The line with "## Implementação de um sistema de bootcamp" marks where to begin. Please copy it and each line after it to the end of the records below, exactly.

(Given data)

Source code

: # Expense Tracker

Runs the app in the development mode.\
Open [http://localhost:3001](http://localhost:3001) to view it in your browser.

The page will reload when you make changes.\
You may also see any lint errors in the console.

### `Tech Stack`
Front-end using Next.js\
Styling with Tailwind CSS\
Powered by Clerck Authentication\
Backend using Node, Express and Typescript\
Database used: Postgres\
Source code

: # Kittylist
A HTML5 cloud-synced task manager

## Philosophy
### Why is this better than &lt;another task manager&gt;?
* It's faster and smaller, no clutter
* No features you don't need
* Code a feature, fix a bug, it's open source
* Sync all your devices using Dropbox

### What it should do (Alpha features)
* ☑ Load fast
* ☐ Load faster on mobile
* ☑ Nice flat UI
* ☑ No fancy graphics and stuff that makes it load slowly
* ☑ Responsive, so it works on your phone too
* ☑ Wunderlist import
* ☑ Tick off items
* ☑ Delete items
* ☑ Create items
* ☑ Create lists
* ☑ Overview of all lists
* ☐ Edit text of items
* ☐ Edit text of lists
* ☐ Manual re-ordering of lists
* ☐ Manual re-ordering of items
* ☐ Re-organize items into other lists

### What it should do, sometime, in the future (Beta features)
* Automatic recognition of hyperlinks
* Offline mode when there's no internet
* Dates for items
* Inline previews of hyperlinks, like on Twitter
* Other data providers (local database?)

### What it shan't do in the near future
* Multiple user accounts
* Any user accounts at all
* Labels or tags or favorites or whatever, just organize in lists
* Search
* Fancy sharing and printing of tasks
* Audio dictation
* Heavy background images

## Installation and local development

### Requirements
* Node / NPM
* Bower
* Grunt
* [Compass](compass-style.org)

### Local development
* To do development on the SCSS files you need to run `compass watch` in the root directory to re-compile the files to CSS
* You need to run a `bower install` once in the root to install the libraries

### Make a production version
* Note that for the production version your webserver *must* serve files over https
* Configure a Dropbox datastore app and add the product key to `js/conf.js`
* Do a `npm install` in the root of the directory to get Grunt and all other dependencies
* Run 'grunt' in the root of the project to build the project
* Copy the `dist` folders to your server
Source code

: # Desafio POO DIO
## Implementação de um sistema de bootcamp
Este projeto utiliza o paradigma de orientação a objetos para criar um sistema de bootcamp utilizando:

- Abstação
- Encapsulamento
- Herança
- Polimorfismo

(End Given data)

- _Task output_:
## Implementação de um sistema de bootcamp
Este projeto utiliza o paradigma de orientação a objetos para criar um sistema de bootcamp utilizando:

- Abstação
- Encapsulamento
- Herança
- Polimorfismo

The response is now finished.